_EXERCISE AIM_
From the records, pick out and copy each line containing "induction".

_RECORDS FOR THIS TASK_
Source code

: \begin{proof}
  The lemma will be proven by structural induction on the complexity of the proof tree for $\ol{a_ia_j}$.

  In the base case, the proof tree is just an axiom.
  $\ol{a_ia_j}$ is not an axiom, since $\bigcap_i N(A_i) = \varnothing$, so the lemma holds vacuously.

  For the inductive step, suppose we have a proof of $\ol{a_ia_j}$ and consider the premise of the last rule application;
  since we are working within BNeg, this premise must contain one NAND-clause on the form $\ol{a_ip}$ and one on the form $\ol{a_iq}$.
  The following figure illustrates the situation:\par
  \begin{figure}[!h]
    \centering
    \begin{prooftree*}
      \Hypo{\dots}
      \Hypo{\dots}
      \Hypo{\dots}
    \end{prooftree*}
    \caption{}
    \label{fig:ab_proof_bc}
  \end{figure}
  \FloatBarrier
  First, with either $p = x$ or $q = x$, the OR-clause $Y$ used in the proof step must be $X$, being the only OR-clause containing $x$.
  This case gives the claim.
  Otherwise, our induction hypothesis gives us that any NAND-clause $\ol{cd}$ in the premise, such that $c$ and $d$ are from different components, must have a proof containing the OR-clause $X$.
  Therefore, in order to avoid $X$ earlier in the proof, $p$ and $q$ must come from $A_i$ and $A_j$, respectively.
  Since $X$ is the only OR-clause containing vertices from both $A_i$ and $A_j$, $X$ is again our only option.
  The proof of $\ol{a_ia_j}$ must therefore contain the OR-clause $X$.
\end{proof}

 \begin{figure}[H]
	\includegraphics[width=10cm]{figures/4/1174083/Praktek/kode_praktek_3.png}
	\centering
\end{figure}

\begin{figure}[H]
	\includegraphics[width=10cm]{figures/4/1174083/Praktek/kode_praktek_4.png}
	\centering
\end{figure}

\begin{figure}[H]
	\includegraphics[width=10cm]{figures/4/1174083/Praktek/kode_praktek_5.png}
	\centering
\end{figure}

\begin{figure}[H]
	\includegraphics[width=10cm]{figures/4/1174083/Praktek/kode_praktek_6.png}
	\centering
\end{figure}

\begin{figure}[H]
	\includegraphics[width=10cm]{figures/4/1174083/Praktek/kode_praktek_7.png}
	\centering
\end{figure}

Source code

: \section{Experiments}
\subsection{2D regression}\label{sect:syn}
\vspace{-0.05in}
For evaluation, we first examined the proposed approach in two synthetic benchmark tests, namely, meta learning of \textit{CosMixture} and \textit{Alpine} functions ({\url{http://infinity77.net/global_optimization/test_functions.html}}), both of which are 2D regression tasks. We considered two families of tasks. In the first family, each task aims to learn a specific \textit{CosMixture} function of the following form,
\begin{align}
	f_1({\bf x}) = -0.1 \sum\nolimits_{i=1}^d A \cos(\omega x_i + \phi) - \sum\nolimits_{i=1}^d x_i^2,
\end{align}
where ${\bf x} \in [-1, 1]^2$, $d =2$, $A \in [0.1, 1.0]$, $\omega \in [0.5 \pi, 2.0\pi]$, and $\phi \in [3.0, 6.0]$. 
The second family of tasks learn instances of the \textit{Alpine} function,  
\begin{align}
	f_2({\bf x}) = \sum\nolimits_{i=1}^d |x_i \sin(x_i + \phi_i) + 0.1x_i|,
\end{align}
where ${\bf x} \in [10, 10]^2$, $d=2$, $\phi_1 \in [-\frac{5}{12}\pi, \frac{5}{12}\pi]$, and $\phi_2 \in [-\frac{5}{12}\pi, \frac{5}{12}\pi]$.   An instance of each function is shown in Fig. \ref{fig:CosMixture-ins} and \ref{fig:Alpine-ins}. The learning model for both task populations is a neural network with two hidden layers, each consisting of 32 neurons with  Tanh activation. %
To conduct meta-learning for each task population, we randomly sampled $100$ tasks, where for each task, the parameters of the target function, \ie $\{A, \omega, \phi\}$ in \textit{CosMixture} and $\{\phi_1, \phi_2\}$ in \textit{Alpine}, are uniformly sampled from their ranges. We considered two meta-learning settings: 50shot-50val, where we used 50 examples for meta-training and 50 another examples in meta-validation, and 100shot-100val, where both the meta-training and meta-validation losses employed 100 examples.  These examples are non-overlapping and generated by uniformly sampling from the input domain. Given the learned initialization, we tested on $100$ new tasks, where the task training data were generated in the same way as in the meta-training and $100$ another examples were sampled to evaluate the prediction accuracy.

_EXERCISE SOLUTION_
  The lemma will be proven by structural induction on the complexity of the proof tree for $\ol{a_ia_j}$.
  Otherwise, our induction hypothesis gives us that any NAND-clause $\ol{cd}$ in the premise, such that $c$ and $d$ are from different components, must have a proof containing the OR-clause $X$.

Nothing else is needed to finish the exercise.